Excerpts from a dataset:
== Segment start ==

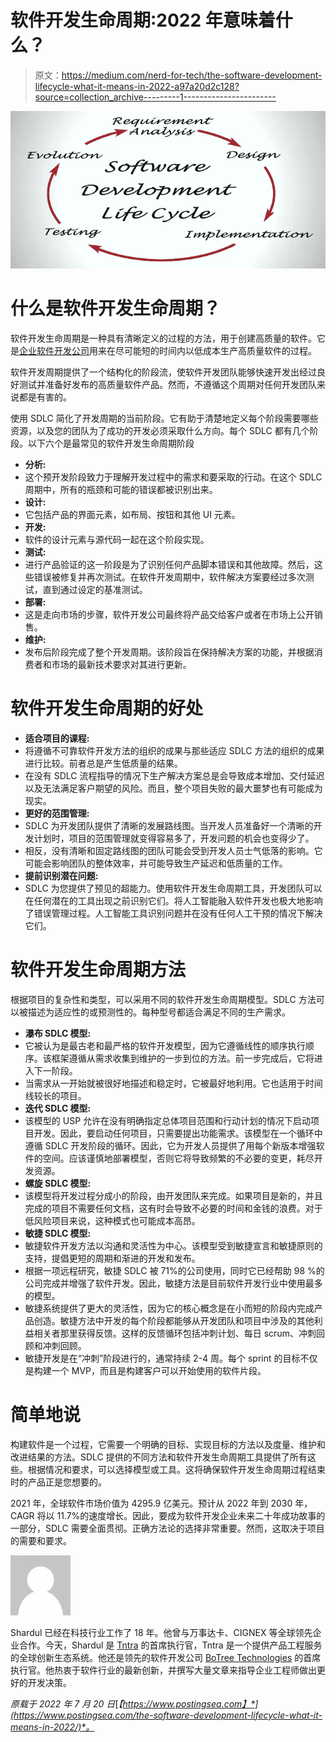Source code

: # 软件开发生命周期:2022 年意味着什么？

> 原文：<https://medium.com/nerd-for-tech/the-software-development-lifecycle-what-it-means-in-2022-a97a20d2c128?source=collection_archive---------1----------------------->

![](img/f06550968ed56661b05250cb7f735b2a.png)

# 什么是软件开发生命周期？

软件开发生命周期是一种具有清晰定义的过程的方法，用于创建高质量的软件。它是[企业软件开发公司](https://www.botreetechnologies.com/software-development-company)用来在尽可能短的时间内以低成本生产高质量软件的过程。

软件开发周期提供了一个结构化的阶段流，使软件开发团队能够快速开发出经过良好测试并准备好发布的高质量软件产品。然而，不遵循这个周期对任何开发团队来说都是有害的。

使用 SDLC 简化了开发周期的当前阶段。它有助于清楚地定义每个阶段需要哪些资源，以及您的团队为了成功的开发必须采取什么方向。每个 SDLC 都有几个阶段。以下六个是最常见的软件开发生命周期阶段

*   **分析:**
*   这个预开发阶段致力于理解开发过程中的需求和要采取的行动。在这个 SDLC 周期中，所有的瓶颈和可能的错误都被识别出来。
*   **设计:**
*   它包括产品的界面元素，如布局、按钮和其他 UI 元素。
*   **开发:**
*   软件的设计元素与源代码一起在这个阶段实现。
*   **测试:**
*   进行产品验证的这一阶段是为了识别任何产品脚本错误和其他故障。然后，这些错误被修复并再次测试。在软件开发周期中，软件解决方案要经过多次测试，直到通过设定的基准测试。
*   **部署:**
*   这是走向市场的步骤，软件开发公司最终将产品交给客户或者在市场上公开销售。
*   **维护:**
*   发布后阶段完成了整个开发周期。该阶段旨在保持解决方案的功能，并根据消费者和市场的最新技术要求对其进行更新。

# 软件开发生命周期的好处

*   **适合项目的课程:**
*   将遵循不可靠软件开发方法的组织的成果与那些适应 SDLC 方法的组织的成果进行比较。前者总是产生低质量的结果。
*   在没有 SDLC 流程指导的情况下生产解决方案总是会导致成本增加、交付延迟以及无法满足客户期望的风险。而且，整个项目失败的最大噩梦也有可能成为现实。
*   **更好的范围管理:**
*   SDLC 为开发团队提供了清晰的发展路线图。当开发人员准备好一个清晰的开发计划时，项目的范围管理就变得容易多了，开发问题的机会也变得少了。
*   相反，没有清晰和固定路线图的团队可能会受到开发人员士气低落的影响。它可能会影响团队的整体效率，并可能导致生产延迟和低质量的工作。
*   **提前识别潜在问题:**
*   SDLC 为您提供了预见的超能力。使用软件开发生命周期工具，开发团队可以在任何潜在的工具出现之前识别它们。将人工智能融入软件开发也极大地影响了错误管理过程。人工智能工具识别问题并在没有任何人工干预的情况下解决它们。

# 软件开发生命周期方法

根据项目的复杂性和类型，可以采用不同的软件开发生命周期模型。SDLC 方法可以被描述为适应性的或预测性的。每种型号都适合满足不同的生产需求。

*   **瀑布 SDLC 模型:**
*   它被认为是最古老和最严格的软件开发模型，因为它遵循线性的顺序执行顺序。该框架遵循从需求收集到维护的一步到位的方法。前一步完成后，它将进入下一阶段。
*   当需求从一开始就被很好地描述和稳定时，它被最好地利用。它也适用于时间线较长的项目。
*   **迭代 SDLC 模型:**
*   该模型的 USP 允许在没有明确指定总体项目范围和行动计划的情况下启动项目开发。因此，要启动任何项目，只需要提出功能需求。该模型在一个循环中遵循 SDLC 开发阶段的循环。因此，它为开发人员提供了用每个新版本增强软件的空间。应该谨慎地部署模型，否则它将导致频繁的不必要的变更，耗尽开发资源。
*   **螺旋 SDLC 模型:**
*   该模型将开发过程分成小的阶段，由开发团队来完成。如果项目是新的，并且完成的项目不需要任何文档，这有时会导致不必要的时间和金钱的浪费。对于低风险项目来说，这种模式也可能成本高昂。
*   **敏捷 SDLC 模型:**
*   敏捷软件开发方法以沟通和灵活性为中心。该模型受到敏捷宣言和敏捷原则的支持，提倡更短的周期和渐进的开发和发布。
*   根据一项远程研究，敏捷 SDLC 被 71%的公司使用，同时它已经帮助 98 %的公司完成并增强了软件开发。因此，敏捷方法是目前软件开发行业中使用最多的模型。
*   敏捷系统提供了更大的灵活性，因为它的核心概念是在小而短的阶段内完成产品创造。敏捷方法中开发的每个阶段都能够从开发团队和项目中涉及的其他利益相关者那里获得反馈。这样的反馈循环包括冲刺计划、每日 scrum、冲刺回顾和冲刺回顾。
*   敏捷开发是在“冲刺”阶段进行的，通常持续 2-4 周。每个 sprint 的目标不仅是构建一个 MVP，而且是构建客户可以开始使用的软件片段。

# 简单地说

构建软件是一个过程，它需要一个明确的目标、实现目标的方法以及度量、维护和改进结果的方法。SDLC 提供的不同方法和软件开发生命周期工具提供了所有这些。根据情况和要求，可以选择模型或工具。这将确保软件开发生命周期过程结束时的产品正是您想要的。

2021 年，全球软件市场价值为 4295.9 亿美元。预计从 2022 年到 2030 年，CAGR 将以 11.7%的速度增长。因此，要成为软件开发企业未来二十年成功故事的一部分，SDLC 需要全面贯彻。正确方法论的选择非常重要。然而，这取决于项目的需要和要求。

![](img/21210aeff5550d0f67fe8c702d770d26.png)

Shardul 已经在科技行业工作了 18 年。他曾与万事达卡、CIGNEX 等全球领先企业合作。今天，Shardul 是 [Tntra](https://www.tntra.io/) 的首席执行官，Tntra 是一个提供产品工程服务的全球创新生态系统。他还是领先的软件开发公司 [BoTree Technologies](https://www.botreetechnologies.com/) 的首席执行官。他热衷于软件行业的最新创新，并撰写大量文章来指导企业工程师做出更好的开发决策。

*原载于 2022 年 7 月 20 日*[*【https://www.postingsea.com】*](https://www.postingsea.com/the-software-development-lifecycle-what-it-means-in-2022/)*。*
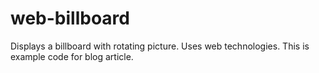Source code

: web-billboard
=============

Displays a billboard with rotating picture. Uses web technologies. This is example code for blog article.
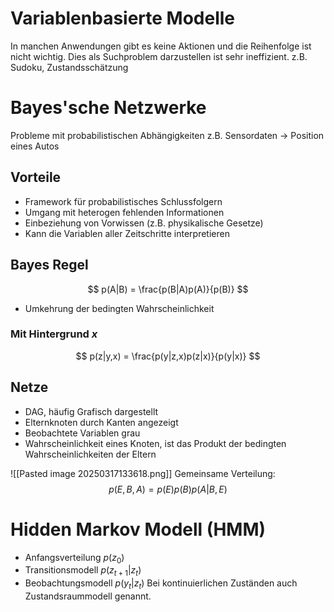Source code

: # Variablenbasierte Modelle
In manchen Anwendungen gibt es keine Aktionen und die Reihenfolge ist nicht wichtig. Dies als Suchproblem darzustellen ist sehr ineffizient.
z.B. Sudoku, Zustandsschätzung

# Bayes'sche Netzwerke
Probleme mit probabilistischen Abhängigkeiten
z.B. Sensordaten -> Position eines Autos

## Vorteile
- Framework für probabilistisches Schlussfolgern
- Umgang mit heterogen fehlenden Informationen
- Einbeziehung von Vorwissen (z.B. physikalische Gesetze)
- Kann die Variablen aller Zeitschritte interpretieren

## Bayes Regel
$$
p(A|B) = \frac{p(B|A)p(A)}{p(B)}
$$
- Umkehrung der bedingten Wahrscheinlichkeit

### Mit Hintergrund $x$
$$
p(z|y,x) = \frac{p(y|z,x)p(z|x)}{p(y|x)}
$$

## Netze
- DAG, häufig Grafisch dargestellt
- Elternknoten durch Kanten angezeigt
- Beobachtete Variablen grau
- Wahrscheinlichkeit eines Knoten, ist das Produkt der bedingten Wahrscheinlichkeiten der Eltern

![[Pasted image 20250317133618.png]]
Gemeinsame Verteilung: $$p(E,B,A) = p(E)p(B)p(A|B,E)$$

# Hidden Markov Modell (HMM)
- Anfangsverteilung $p(z_0)$
- Transitionsmodell $p(z_{t+1}|z_t)$
- Beobachtungsmodell $p(y_t|z_t)$
Bei kontinuierlichen Zuständen auch Zustandsraummodell genannt.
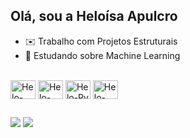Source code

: ## Olá, sou a Heloísa Apulcro


- ✉️ Trabalho com Projetos Estruturais
- 🌱 Estudando sobre Machine Learning

<div style="display: inline_block"><br>
  <img align="center" alt="Helo-Cpp" height="30" width="40" src="https://cdn.jsdelivr.net/gh/devicons/devicon@latest/icons/cplusplus/cplusplus-original.svg">
  <img align="center" alt="Helo-Mat" height="30" width="40" src="https://cdn.jsdelivr.net/gh/devicons/devicon@latest/icons/matlab/matlab-original.svg">
  <img align="center" alt="Helo-Py" height="30" width="40" src="https://cdn.jsdelivr.net/gh/devicons/devicon@latest/icons/python/python-original.svg">
  <img align="center" alt="Helo-Lat" height="30" width="40" src="https://cdn.jsdelivr.net/gh/devicons/devicon@latest/icons/latex/latex-original.svg">
</div>
  
  ##
 
<div> 
  <a href = "mailto:helo.apuclro@gmail.com"><img src="https://img.shields.io/badge/-Gmail-%23333?style=for-the-badge&logo=gmail&logoColor=white" target="_blank"></a>
  <a href="https://www.linkedin.com/in/heloísa-apulcro" target="_blank"><img src="https://img.shields.io/badge/-LinkedIn-%230077B5?style=for-the-badge&logo=linkedin&logoColor=white" target="_blank"></a> 
  
</div>
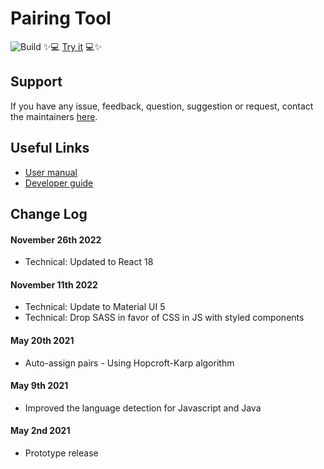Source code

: # Pairing Tool

![Build](https://github.com/codebar/pairing-tool/actions/workflows/pipeline.yml/badge.svg)
:sparkles::computer: [Try it](https://codebar.github.io/pairing-tool) :computer::sparkles:

## Support 
If you have any issue, feedback, question, suggestion or request, contact the maintainers [here](https://github.com/codebar/pairing-tool/issues/new/choose).

## Useful Links
* [User manual](doc/UserManual.md)
* [Developer guide](doc/Development.md)

## Change Log

#### November 26th 2022
 * Technical: Updated to React 18

#### November 11th 2022
 * Technical: Update to Material UI 5
 * Technical: Drop SASS in favor of CSS in JS with styled components

#### May 20th 2021 
 * Auto-assign pairs - Using Hopcroft-Karp algorithm

#### May 9th 2021
 * Improved the language detection for Javascript and Java

#### May 2nd 2021
 * Prototype release

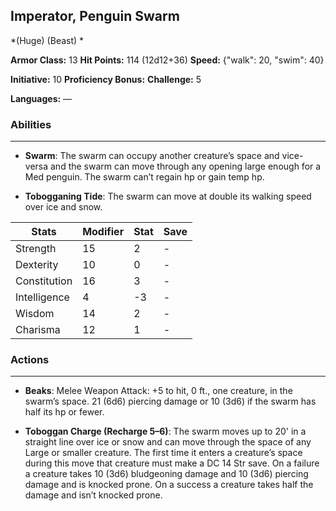 ## Imperator, Penguin Swarm
*(Huge) (Beast) *

**Armor Class:** 13
**Hit Points:** 114 (12d12+36)
**Speed:** {"walk": 20, "swim": 40}

**Initiative:** 10
**Proficiency Bonus:**
**Challenge:** 5

**Languages:** —

### Abilities
 --- 
- **Swarm**: The swarm can occupy another creature’s space and vice-versa and the swarm can move through any opening large enough for a Med penguin. The swarm can’t regain hp or gain temp hp.

- **Tobogganing Tide**: The swarm can move at double its walking speed over ice and snow.



| Stats | Modifier | Stat | Save
| ---- | ---- | ---- | ---- |
| Strength | 15 | 2 | - |
| Dexterity | 10 | 0 | - |
| Constitution | 16 | 3 | - |
| Intelligence | 4 | -3 | - |
| Wisdom | 14 | 2 | - |
| Charisma | 12 | 1 | - |

### Actions
 --- 
- **Beaks**: Melee Weapon Attack: +5 to hit, 0 ft., one creature, in the swarm’s space. 21 (6d6) piercing damage or 10 (3d6) if the swarm has half its hp or fewer.

- **Toboggan Charge (Recharge 5–6)**: The swarm moves up to 20' in a straight line over ice or snow and can move through the space of any Large or smaller creature. The first time it enters a creature’s space during this move that creature must make a DC 14 Str save. On a failure a creature takes 10 (3d6) bludgeoning damage and 10 (3d6) piercing damage and is knocked prone. On a success a creature takes half the damage and isn’t knocked prone.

== Segment end ==

Problem to work on: Scan the data above and report each line in which "eines" is present.

Answer:
z.B. Sensordaten -> Position eines Autos
- Wahrscheinlichkeit eines Knoten, ist das Produkt der bedingten Wahrscheinlichkeiten der Eltern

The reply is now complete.